#Mediastorm 70 – La scommessa di Meta e Google
Multiverso e IA sventolate come nuove frontiere, ma intanto i ricavi netti diminuiscono. La vera scommessa è dimostrare di saper fare innovazione ma (questa volta) con rapporto costo/ricavi sostenibile.
È stata questa la settimana nella quale molte (quasi tutte direi) le big tech hanno pubblicato il loro bilancio economico relativo al quarto trimestre del 2022, ovvero il più importante perché quello che tira le somme di tutto l'anno.
Un anno, forse non c’è bisogno di ricordarlo, che è stato per la maggior parte di loro (direi per quasi tutte) uno dei peggiori, con un deciso ridimensionamento del loro valore di capitalizzazione che ha generato la prima grande ondata di licenziamenti tra le aziende tecnologiche della Silicon Valley (quella che con una battuta l’esperto di marketing Scott Galloway ha definito la “recessione dei gilet Patagonia” e che nei titoli di giornale, anche da noi, è stata presentata con toni apocalittici).
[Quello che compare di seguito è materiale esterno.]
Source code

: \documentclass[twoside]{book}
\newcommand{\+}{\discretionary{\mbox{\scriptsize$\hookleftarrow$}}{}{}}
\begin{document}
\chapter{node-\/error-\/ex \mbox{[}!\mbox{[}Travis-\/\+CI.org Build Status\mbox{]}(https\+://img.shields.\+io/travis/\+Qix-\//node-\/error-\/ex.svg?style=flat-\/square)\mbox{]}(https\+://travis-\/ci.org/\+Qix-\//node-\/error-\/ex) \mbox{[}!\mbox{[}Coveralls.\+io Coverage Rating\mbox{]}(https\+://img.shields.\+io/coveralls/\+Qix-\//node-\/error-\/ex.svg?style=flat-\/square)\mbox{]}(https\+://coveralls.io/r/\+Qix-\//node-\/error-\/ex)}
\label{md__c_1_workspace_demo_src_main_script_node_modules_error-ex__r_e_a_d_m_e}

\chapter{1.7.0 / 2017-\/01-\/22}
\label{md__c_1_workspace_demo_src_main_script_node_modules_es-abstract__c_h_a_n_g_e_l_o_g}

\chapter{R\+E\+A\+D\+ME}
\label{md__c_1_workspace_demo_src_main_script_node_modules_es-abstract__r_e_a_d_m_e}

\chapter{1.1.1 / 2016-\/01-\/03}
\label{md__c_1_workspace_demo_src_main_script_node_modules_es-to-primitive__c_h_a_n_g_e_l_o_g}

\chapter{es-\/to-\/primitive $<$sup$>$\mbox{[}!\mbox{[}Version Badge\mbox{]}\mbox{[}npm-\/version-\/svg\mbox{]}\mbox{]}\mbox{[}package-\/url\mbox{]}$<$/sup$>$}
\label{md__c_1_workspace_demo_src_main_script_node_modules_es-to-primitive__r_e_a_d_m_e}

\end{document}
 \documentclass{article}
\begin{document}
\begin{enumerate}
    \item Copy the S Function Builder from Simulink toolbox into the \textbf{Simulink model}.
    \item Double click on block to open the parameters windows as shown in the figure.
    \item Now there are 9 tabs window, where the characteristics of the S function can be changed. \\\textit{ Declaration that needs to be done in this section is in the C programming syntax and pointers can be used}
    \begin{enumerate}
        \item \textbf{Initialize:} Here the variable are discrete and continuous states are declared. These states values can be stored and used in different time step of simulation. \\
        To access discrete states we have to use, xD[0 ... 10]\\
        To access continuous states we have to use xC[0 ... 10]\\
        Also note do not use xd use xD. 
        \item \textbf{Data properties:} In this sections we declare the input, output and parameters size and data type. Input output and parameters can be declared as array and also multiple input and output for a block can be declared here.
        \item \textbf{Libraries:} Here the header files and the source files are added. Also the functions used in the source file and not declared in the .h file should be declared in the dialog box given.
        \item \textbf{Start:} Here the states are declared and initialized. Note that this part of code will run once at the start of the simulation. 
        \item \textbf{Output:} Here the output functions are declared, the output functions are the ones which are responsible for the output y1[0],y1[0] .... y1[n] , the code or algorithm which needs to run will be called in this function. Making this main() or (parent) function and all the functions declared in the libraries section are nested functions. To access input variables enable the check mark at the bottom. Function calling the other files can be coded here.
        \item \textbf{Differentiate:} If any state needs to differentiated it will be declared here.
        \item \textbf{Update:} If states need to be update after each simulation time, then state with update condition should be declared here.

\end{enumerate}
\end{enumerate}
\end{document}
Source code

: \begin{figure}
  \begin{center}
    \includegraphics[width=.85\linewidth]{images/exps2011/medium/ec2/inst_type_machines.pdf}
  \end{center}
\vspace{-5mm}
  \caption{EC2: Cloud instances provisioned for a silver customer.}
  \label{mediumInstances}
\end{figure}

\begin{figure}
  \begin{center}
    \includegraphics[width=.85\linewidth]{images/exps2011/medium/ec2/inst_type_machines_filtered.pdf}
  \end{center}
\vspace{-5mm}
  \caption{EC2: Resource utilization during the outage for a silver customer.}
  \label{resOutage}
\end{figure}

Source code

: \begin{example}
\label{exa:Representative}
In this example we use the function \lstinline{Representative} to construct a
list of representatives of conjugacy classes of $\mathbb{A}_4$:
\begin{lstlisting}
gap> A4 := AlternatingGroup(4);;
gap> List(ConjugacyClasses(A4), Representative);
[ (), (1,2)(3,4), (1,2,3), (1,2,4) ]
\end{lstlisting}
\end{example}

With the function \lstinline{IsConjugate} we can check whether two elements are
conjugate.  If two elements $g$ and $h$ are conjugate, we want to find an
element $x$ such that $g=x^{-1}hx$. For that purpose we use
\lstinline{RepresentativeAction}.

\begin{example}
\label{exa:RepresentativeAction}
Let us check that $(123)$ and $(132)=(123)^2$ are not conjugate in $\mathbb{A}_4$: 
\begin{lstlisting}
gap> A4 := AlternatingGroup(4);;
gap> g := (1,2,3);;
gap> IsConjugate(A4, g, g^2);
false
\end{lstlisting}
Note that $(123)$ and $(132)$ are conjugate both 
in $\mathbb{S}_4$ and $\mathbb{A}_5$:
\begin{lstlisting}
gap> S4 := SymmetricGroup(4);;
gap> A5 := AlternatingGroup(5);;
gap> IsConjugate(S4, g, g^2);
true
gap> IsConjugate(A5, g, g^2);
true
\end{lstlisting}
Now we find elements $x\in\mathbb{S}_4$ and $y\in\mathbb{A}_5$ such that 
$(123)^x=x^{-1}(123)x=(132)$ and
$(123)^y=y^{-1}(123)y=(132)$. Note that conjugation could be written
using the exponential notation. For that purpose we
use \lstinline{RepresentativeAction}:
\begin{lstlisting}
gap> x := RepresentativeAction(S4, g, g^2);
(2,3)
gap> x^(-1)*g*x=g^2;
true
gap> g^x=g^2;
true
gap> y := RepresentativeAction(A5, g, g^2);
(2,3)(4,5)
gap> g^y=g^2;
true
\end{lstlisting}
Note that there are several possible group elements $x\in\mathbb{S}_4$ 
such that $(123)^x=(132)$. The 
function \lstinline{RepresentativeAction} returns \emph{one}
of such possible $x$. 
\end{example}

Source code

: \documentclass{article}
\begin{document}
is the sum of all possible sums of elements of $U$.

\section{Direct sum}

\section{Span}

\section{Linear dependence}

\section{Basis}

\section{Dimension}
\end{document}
Tutto questo — è stato detto — sta generando una richiesta di maggiore concretezza, un'attenzione verso parametri più “sani” e di “qualità” come, molto banalmente, gli utili netti o i margini operativi (il rapporto tra costi e ricavi) un po' (eufemismo) trascurati negli anni della crescita a doppia cifra in favore di quelli meramente quantitativi — sostenuti a qualsiasi costo — come ad esempio numero di utenti/abbonati.
E in questo senso, l'ondata di licenziamenti di una parte più (Twitter) o meno (Alphabet/Google) consistente è stata vista, piaccia o meno, da Wall Street come un ritorno a una maggiore attenzione al contenimento dei costi (e i CEO di queste aziende, come se la cosa non fosse stata minimamente prevedibile, hanno dichiarato “ops, sì in effetti abbiamo esagerato con le assunzioni, mandiamo un po' di gente a casa”).

Come stanno i dominatori del mercato pubblicitario?
Per l'importanza che rivestono nel mercato pubblicitario ovviamente Alphabet/Google e Meta/Facebook sono due delle aziende più interessanti a cui dare un’occhiata ad alcuni dati economici. Ci provo brevemente.
I ricavi di Alphabet/Google sono cresciuti tra 2022 e il 2021, del 10% (raggiungendo i 282,8 miliardi di dollari); crescono anche quelli pubblicitari, intorno al 7%, grazie soprattutto alla “search” perché YouTube e gli altri servizi registrano una crescita minima (in totale i ricavi da advertising sono stati pari a 224,5 miliardi).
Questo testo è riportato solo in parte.